• Instructions for the task:
Among the records that follow, find the line with "is mutually exclusive." and the line with "when combined, they". Set down those lines and all lines between them exactly, without adding anything.

--- Records provided ---

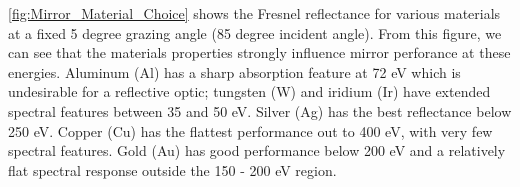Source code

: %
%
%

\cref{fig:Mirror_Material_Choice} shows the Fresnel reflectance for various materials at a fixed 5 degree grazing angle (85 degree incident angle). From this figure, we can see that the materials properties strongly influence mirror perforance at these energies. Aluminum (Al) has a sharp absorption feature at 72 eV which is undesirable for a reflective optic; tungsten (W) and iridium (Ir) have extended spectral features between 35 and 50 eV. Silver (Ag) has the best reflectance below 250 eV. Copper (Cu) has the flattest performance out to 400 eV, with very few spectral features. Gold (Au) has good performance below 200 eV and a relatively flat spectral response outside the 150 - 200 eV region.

---
--- Records provided ---

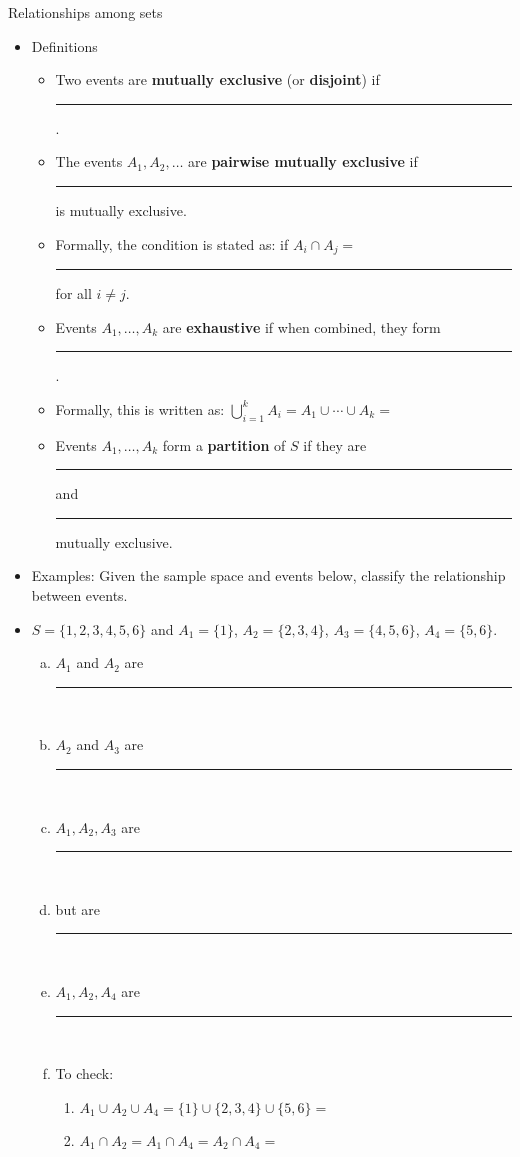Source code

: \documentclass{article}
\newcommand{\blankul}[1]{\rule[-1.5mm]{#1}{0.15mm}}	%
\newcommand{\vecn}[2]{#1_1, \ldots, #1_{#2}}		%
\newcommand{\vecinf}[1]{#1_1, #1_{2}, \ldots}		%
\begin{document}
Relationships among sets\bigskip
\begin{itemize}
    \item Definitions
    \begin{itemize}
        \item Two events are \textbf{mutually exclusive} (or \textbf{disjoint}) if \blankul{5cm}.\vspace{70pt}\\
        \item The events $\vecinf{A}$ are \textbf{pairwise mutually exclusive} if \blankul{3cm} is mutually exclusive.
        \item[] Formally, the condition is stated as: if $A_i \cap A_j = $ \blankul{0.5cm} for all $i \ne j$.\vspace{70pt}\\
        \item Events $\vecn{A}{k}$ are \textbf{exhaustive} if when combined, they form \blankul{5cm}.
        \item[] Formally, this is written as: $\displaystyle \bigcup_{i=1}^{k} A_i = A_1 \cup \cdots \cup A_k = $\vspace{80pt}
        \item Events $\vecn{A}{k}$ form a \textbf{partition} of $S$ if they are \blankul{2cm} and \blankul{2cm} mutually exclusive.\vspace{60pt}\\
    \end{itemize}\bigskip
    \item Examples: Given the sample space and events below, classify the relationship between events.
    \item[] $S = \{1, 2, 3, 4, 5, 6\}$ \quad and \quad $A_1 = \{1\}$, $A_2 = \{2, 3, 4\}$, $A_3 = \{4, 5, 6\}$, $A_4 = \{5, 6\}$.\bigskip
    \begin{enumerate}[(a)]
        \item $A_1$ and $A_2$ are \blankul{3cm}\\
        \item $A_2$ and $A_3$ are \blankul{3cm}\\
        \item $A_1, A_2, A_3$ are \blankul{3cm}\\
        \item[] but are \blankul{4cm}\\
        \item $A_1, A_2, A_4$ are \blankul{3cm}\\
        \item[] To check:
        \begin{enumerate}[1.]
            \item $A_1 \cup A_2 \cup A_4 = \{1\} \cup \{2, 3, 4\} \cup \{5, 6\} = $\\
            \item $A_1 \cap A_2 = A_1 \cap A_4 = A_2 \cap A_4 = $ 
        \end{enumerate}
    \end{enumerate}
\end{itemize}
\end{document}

---

• Answer to this exercise:
        \item The events $\vecinf{A}$ are \textbf{pairwise mutually exclusive} if \blankul{3cm} is mutually exclusive.
        \item[] Formally, the condition is stated as: if $A_i \cap A_j = $ \blankul{0.5cm} for all $i \ne j$.\vspace{70pt}\\
        \item Events $\vecn{A}{k}$ are \textbf{exhaustive} if when combined, they form \blankul{5cm}.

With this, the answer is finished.